Even if the optimizing device does not modify the addresses, the modification of the conventional traffic flow, and/or the modification of the data content will often introduce a lack of correspondence between traces in a network analysis system. For example, a conventional ‘spoofing’ technique is for an accelerator to place a message in its buffer, acknowledge receipt of the message on behalf of the recipient, and then send the message on to the recipient. When the recipient receives the message, the recipient will send an acknowledgement back to the original source, and the accelerator will intercept the acknowledgement, because an acknowledgement for that message was already sent to the original source. However, when the trace files at the source and destination are processed, the receipt of the acknowledgement at the source will appear to have occurred before the sending of the acknowledgment from the destination, and the conventional network analysis system will assume that the time bases of the source and destination need to be modified to avoid this apparently impossible receipt-before-sending.

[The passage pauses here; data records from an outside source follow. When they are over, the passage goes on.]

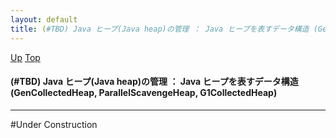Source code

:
 ```yaml
---
layout: default
title: (#TBD) Java ヒープ(Java heap)の管理 ： Java ヒープを表すデータ構造 (GenCollectedHeap, ParallelScavengeHeap, G1CollectedHeap)
---
```

[Up](no3718kvd.html) [Top](../index.html)

#### (#TBD) Java ヒープ(Java heap)の管理 ： Java ヒープを表すデータ構造 (GenCollectedHeap, ParallelScavengeHeap, G1CollectedHeap)

--- 
#Under Construction





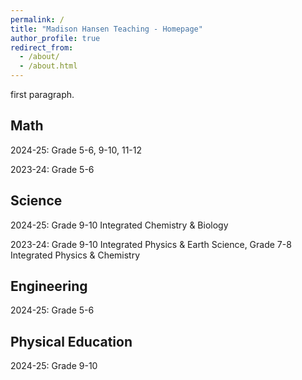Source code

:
 ```yaml
---
permalink: /
title: "Madison Hansen Teaching - Homepage"
author_profile: true
redirect_from: 
  - /about/
  - /about.html
---
```


first paragraph. 

Math
------
2024-25: Grade 5-6, 9-10, 11-12

2023-24: Grade 5-6

Science
------
2024-25: Grade 9-10 Integrated Chemistry & Biology

2023-24: Grade 9-10 Integrated Physics & Earth Science, Grade 7-8 Integrated Physics & Chemistry

Engineering
------
2024-25: Grade 5-6  

Physical Education
------
2024-25: Grade 9-10
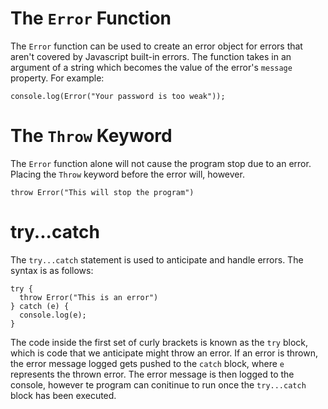 # The `Error` Function

The `Error` function can be used to create an error object for errors that aren't covered by Javascript built-in errors. The function takes in an argument of a string which becomes the value of the error's `message` property. For example:
```
console.log(Error("Your password is too weak"));
```

# The `Throw` Keyword

The `Error` function alone will not cause the program stop due to an error. Placing the `Throw` keyword before the error will, however.
```
throw Error("This will stop the program")
```

# try...catch

The `try...catch` statement is used to anticipate and handle errors. The syntax is as follows:
```
try {
  throw Error("This is an error")
} catch (e) {
  console.log(e);
}
```
The code inside the first set of curly brackets is known as the `try` block, which is code that we anticipate might throw an error. If an error is thrown, the error message logged gets pushed to the `catch` block, where `e` represents the thrown error. The error message is then logged to the console, however te program can conitinue to run once the `try...catch` block has been executed.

In like manner, conventional network analysis systems perform a process of ‘merging’ the trace files, to eliminate redundant records of the same message. Often, the size of a message is used as one of the criteria for determining whether two messages are identical. If the optimizing device changes the content, using compression techniques, for example, the determination that a record of the compressed message corresponds to another record of the uncompressed message may not be made, and both records will be included in subsequent statistical reports, traffic flow diagrams, and the like.
It would be advantageous to be able to recognize the correspondence among different forms of the same message. It would also be advantageous to use the correspondence among different forms of the same message to facilitate effective network analysis and diagnostics. It would also be advantageous to use the correspondence among different forms of the same message to determine the end-to-end characteristics and dependencies of messages sent between particular nodes. It would also be advantageous to recognize the correspondence among different forms of the same message with minimal user input requirements.
These advantages, and others, can be realized by a method and system that traces a path of messages communicated between nodes even when the messages may undergo transformation of their address and/or content, then includes the transforming devices in subsequent performance determinations and other system analysis tasks. A variety of techniques are presented for determining the path of the messages, depending upon the characteristics of the collected trace data. Upon determining the message path, the traces are synchronized in time, and correlations between the connections along the path are determined, including causal relationships. In a preferred embodiment, a user identifies an application process between or among particular nodes of a network, and the system provides a variety of formats for viewing statistics related to the performance of the application on the network.
Throughout the drawings, the same reference numerals indicate similar or corresponding features or functions. The drawings are included for illustrative purposes and are not intended to limit the scope of the invention.